*** Begin section ***

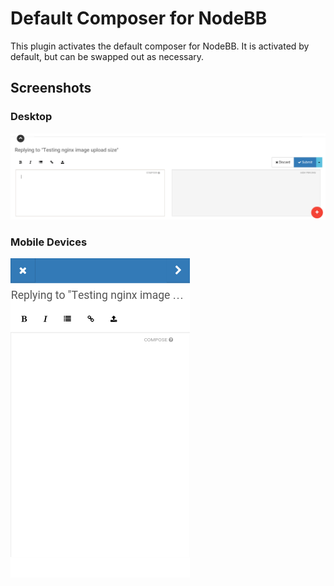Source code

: # Default Composer for NodeBB

This plugin activates the default composer for NodeBB. It is activated by default, but can be swapped out as necessary.

## Screenshots

### Desktop

![Desktop Composer](screenshots/desktop.png?raw=true)

### Mobile Devices

![Mobile Composer](screenshots/mobile.png?raw=true)
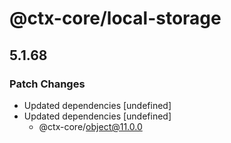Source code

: # @ctx-core/local-storage

## 5.1.68
### Patch Changes

- Updated dependencies [undefined]
- Updated dependencies [undefined]
  - @ctx-core/object@11.0.0
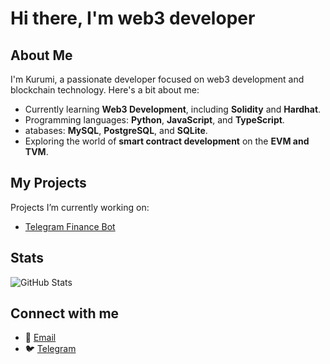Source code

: # Hi there, I'm web3 developer
## About Me  
I'm Kurumi, a passionate developer focused on web3 development and blockchain technology. Here's a bit about me:  
-  Currently learning **Web3 Development**, including **Solidity** and **Hardhat**.
- Programming languages: **Python**, **JavaScript**, and **TypeScript**.  
- atabases: **MySQL**, **PostgreSQL**, and **SQLite**.  
-  Exploring the world of **smart contract development** on the **EVM and TVM**. 


## My Projects  
Projects I’m currently working on:  
- [Telegram Finance Bot](https://github.com/Kurumilog/financebot) 

## Stats
![GitHub Stats](https://github-readme-stats.vercel.app/api?username=Kurumilog&show_icons=true&theme=gruvbox)
## Connect with me
- 📧 [Email](kurumitonlog@gmail.com)
- 🐦 [Telegram](https://t.me/DennyGA)
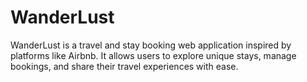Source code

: # WanderLust
WanderLust is a travel and stay booking web application inspired by platforms like Airbnb. It allows users to explore unique stays, manage bookings, and share their travel experiences with ease.
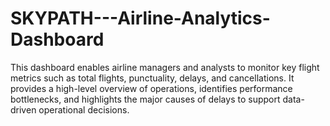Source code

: # SKYPATH---Airline-Analytics-Dashboard
This dashboard enables airline managers and analysts to monitor key flight metrics such as total flights, punctuality, delays, and cancellations.   It provides a high-level overview of operations, identifies performance bottlenecks, and highlights the major causes of delays to support data-driven operational decisions.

*** End section ***

• What you will do
All entries above should be returned exactly, apart from their pictures.

• Task response
Source code

: # Default Composer for NodeBB

This plugin activates the default composer for NodeBB. It is activated by default, but can be swapped out as necessary.

## Screenshots

### Desktop

![Desktop Composer](screenshots/desktop.png?raw=true)

### Mobile Devices

![Mobile Composer](screenshots/mobile.png?raw=true)
Source code

: # @ctx-core/local-storage

## 5.1.68
### Patch Changes

- Updated dependencies [undefined]
- Updated dependencies [undefined]
  - @ctx-core/object@11.0.0
Source code

: # Hi there, I'm web3 developer
## About Me  
I'm Kurumi, a passionate developer focused on web3 development and blockchain technology. Here's a bit about me:  
-  Currently learning **Web3 Development**, including **Solidity** and **Hardhat**.
- Programming languages: **Python**, **JavaScript**, and **TypeScript**.  
- atabases: **MySQL**, **PostgreSQL**, and **SQLite**.  
-  Exploring the world of **smart contract development** on the **EVM and TVM**. 


## My Projects  
Projects I’m currently working on:  
- [Telegram Finance Bot](https://github.com/Kurumilog/financebot) 

## Stats
![GitHub Stats](https://github-readme-stats.vercel.app/api?username=Kurumilog&show_icons=true&theme=gruvbox)
## Connect with me
- 📧 [Email](kurumitonlog@gmail.com)
- 🐦 [Telegram](https://t.me/DennyGA)
Source code

: # WanderLust
WanderLust is a travel and stay booking web application inspired by platforms like Airbnb. It allows users to explore unique stays, manage bookings, and share their travel experiences with ease.
Source code

: # SKYPATH---Airline-Analytics-Dashboard
This dashboard enables airline managers and analysts to monitor key flight metrics such as total flights, punctuality, delays, and cancellations.   It provides a high-level overview of operations, identifies performance bottlenecks, and highlights the major causes of delays to support data-driven operational decisions.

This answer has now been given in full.